■ MATERIALS PROVIDED ■
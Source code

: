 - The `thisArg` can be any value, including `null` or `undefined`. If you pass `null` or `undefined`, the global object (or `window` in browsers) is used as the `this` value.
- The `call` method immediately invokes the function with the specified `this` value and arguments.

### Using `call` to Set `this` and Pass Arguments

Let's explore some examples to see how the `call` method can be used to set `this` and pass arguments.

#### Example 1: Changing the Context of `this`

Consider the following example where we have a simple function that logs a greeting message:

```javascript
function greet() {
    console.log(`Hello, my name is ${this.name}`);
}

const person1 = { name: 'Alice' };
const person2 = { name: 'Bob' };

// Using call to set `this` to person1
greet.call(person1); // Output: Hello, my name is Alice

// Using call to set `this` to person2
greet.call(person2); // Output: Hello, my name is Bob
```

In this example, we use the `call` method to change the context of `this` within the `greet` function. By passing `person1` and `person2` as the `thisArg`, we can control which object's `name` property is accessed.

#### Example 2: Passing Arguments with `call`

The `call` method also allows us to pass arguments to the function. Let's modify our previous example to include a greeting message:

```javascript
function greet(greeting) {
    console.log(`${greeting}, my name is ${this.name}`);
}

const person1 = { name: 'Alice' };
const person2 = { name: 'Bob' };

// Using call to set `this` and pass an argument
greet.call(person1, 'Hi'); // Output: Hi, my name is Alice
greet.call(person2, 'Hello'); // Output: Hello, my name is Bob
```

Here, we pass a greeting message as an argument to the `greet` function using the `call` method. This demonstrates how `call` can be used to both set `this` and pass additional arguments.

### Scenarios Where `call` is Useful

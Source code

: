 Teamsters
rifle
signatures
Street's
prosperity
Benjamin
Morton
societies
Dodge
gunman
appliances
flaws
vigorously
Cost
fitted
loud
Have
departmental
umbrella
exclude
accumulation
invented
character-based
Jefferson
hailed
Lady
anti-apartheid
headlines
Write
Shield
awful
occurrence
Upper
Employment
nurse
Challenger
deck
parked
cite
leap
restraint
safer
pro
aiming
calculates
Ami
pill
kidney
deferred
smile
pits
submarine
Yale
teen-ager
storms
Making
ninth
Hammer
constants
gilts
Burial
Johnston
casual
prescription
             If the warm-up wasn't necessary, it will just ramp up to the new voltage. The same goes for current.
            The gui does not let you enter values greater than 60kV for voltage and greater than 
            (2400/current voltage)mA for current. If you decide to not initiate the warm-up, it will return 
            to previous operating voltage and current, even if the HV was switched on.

...

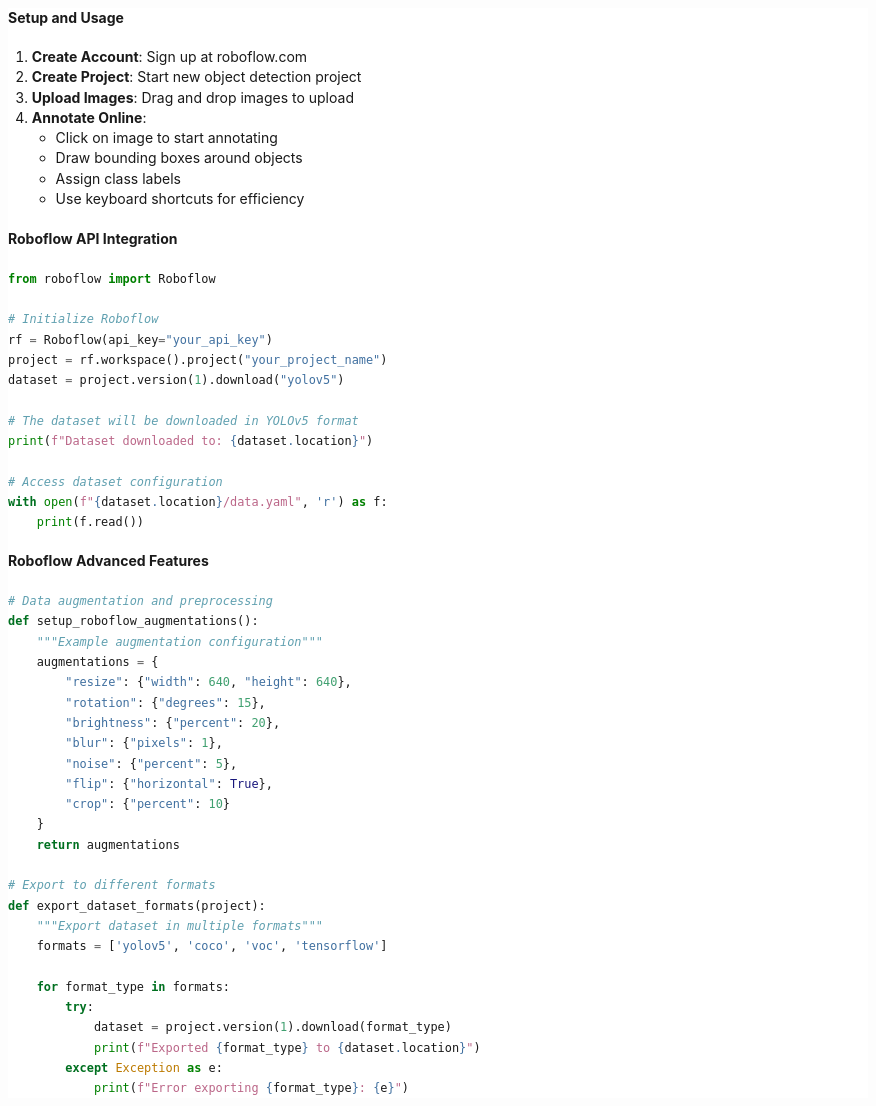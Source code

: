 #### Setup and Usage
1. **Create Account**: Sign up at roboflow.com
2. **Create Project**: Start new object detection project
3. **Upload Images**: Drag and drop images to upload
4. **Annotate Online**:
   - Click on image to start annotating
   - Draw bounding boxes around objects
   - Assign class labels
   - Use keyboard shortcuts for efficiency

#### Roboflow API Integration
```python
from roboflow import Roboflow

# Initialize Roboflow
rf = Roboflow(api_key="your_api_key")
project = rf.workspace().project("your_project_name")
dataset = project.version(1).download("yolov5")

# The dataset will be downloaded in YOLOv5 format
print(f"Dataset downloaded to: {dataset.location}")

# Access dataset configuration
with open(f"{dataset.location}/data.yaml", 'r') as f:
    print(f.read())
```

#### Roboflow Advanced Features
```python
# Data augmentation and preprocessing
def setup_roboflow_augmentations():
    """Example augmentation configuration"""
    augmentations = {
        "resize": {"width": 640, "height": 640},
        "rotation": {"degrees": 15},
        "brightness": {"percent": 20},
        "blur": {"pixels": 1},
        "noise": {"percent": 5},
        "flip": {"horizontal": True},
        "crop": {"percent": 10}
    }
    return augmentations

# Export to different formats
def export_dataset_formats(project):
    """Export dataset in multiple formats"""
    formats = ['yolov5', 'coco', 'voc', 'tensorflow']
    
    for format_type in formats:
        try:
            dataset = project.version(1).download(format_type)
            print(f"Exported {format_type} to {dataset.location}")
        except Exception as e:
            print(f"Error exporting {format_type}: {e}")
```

■ YOUR GOAL ■
Going through the entries above, show each line that contains "percent".

■ ANSWER BELOW ■
        "brightness": {"percent": 20},
        "noise": {"percent": 5},
        "crop": {"percent": 10}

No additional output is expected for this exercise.